TEMA-Folklore: Tawangsari adalah satu dari tiga dusun yang ada di Desa Ngrowo, Kecamatan Bangsal, Kabupaten Mojokerto, Provinsi Jawa Timur. Selain Tawangsari, di Desa Ngrowo terdapat Dusun Ngranggon dan Pendowo. Desa Ngrowo terbentang seluas 231.068 ha. Desa yang masih asri ini menyimpan banyak cerita rakyat, mulai dari masa sebelum Majapahit hingga sekarang. Tidak banyak orang yang mengetahui tentang hal ini. Utamanya yang akan di gali pada tulisan ini adalah terkait asal-usul Dusun Tawangsari beserta Kendi ajaib yang keberadaannya masih terus ditelusuri hingga saat ini.
Dusun ini terletak paling barat dari ke tiga dusun yang ada di desa Ngrowo, berbatasan dengan desa Pakuwon yang berada di sebelah utara, desa Sumber tebu di sebelah barat dan desa Sidomulyo dan desa Kaligoro yang berada di sebelah selatan dan sebelah timur dekat dusun Pendowo. Luas Dusun Tawangsari mencapai 4,38 ha. Mata pencaharian penduduknya bervariasi, yakni; ada yang sebagai petani, pembuat batu bata merah pres dan cetak biasa, pekerja di bengkel, pedagang, pegawai swasta dan ASN.
Mengulas sejarah Desa Tawangsari tak bisa lepas dari Punden Sambi Gembol. Punden ini berada sekitar 100m ke arah selatan Balai dusun Tawangsari. Sambi Gembol berasal dari kata Sambi yang berarti kegiatan yang di lakukan bersamaan diiringi aktifitas lain, dan Gembol yang berarti membawa hasil yang telah diupayakan untuk dibawa pulang. Sambil menyelam minum air, mungkin ungkapan yang sesuai untuk istilah ini.

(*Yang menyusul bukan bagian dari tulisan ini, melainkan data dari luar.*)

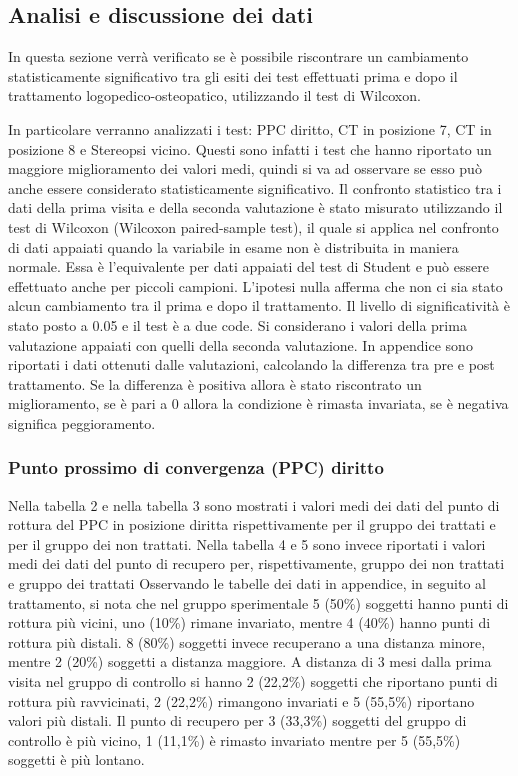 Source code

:  
 
\subsection{Analisi e discussione dei dati}
 
In questa sezione verrà verificato se è possibile riscontrare un cambiamento statisticamente significativo tra gli esiti dei test effettuati prima e dopo il trattamento logopedico-osteopatico, utilizzando il test di Wilcoxon.
 
In particolare verranno analizzati i test: PPC diritto, CT in posizione 7, CT in posizione 8 e Stereopsi vicino. Questi sono infatti i test che hanno riportato un maggiore miglioramento dei valori medi, quindi si va ad osservare se esso può anche essere considerato statisticamente significativo. Il confronto statistico tra i dati della prima visita e della seconda valutazione è stato misurato utilizzando il test di Wilcoxon (Wilcoxon paired-sample test), il quale si applica nel confronto di dati appaiati quando la variabile in esame non è distribuita in maniera normale. Essa è l’equivalente per dati appaiati del test di Student e può essere effettuato anche per piccoli campioni. L’ipotesi nulla afferma che non ci sia stato alcun cambiamento tra il prima e dopo il trattamento. Il livello di significatività è stato posto a 0.05 e il test è a due code. Si considerano i valori della prima valutazione appaiati con quelli della seconda valutazione. In appendice sono riportati i dati ottenuti dalle valutazioni, calcolando la differenza tra pre e post trattamento. Se la differenza è positiva allora è stato riscontrato un miglioramento, se è pari a 0 allora la condizione è rimasta invariata, se è negativa significa peggioramento.
 
 
 
\subsubsection{Punto prossimo di convergenza (PPC) diritto}

Nella tabella 2 e nella tabella 3 sono mostrati i valori medi dei dati del punto di rottura del PPC in posizione diritta rispettivamente per il gruppo dei trattati e per il gruppo dei non trattati. Nella tabella 4 e 5 sono invece riportati i valori medi dei dati del punto di recupero per, rispettivamente, gruppo dei non trattati e gruppo dei trattati Osservando le tabelle dei dati in appendice, in seguito al trattamento, si nota che nel gruppo sperimentale 5 (50\%) soggetti hanno punti di rottura più vicini, uno (10\%) rimane invariato, mentre 4 (40\%) hanno punti di rottura più distali. 8 (80\%) soggetti invece recuperano a una distanza minore, mentre 2 (20\%) soggetti a distanza maggiore. A distanza di 3 mesi dalla prima visita nel gruppo di controllo si hanno 2 (22,2\%) soggetti che riportano punti di rottura più ravvicinati, 2 (22,2\%) rimangono invariati e 5 (55,5\%) riportano valori più distali. Il punto di recupero per 3 (33,3\%) soggetti del gruppo di controllo è più vicino, 1 (11,1\%) è rimasto invariato mentre per 5 (55,5\%) soggetti è più lontano.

Punden Sambi Gembol dijaga Pak Miskan, juru kunci yang selalu membersihkan dan menjaga. Banyak orang yang datang atau berziarah ke punden itu. Biasanya sambil berziarah, mereka yang datang mempunyai niat tertentu untuk mencapai sesuatu yang di cita-citakan. Di dalam punden Sambi Gembol ini terdapat empat makam. Makam Eyang Tirtoloyo, makam Nyai Nilam Sari, makam Arya Diningrat alias Pendekar Watu Kendit, dan makam Prawiro Dirjo alias Pendekar Wali Mas.
Eyang Tirtoloyo atau dijuluki Pendekar Banyu Bening adalah pembabat alas dusun Tawangsari pada jaman sebelum kerajaan Majapahit. Nyai Nilam Sari adalah istri Eyang buyut Tirtoloyo, sedang Pendekar Watu Kendit dan Pendekar Wali Mas adalah putra mereka. Saat ziarah, urutan pertama kali harus menuju ke Eyang buyut Tirtoloyo yang berada di sebelah paling Timur, setelah itu menuju ke makam Nyai Nilam Sari yang berada di sebelah paling barat. Lalu baru ke makam di tengah, yaitu makam Pendekar Watu Kendit dan Pendekar Wali Mas.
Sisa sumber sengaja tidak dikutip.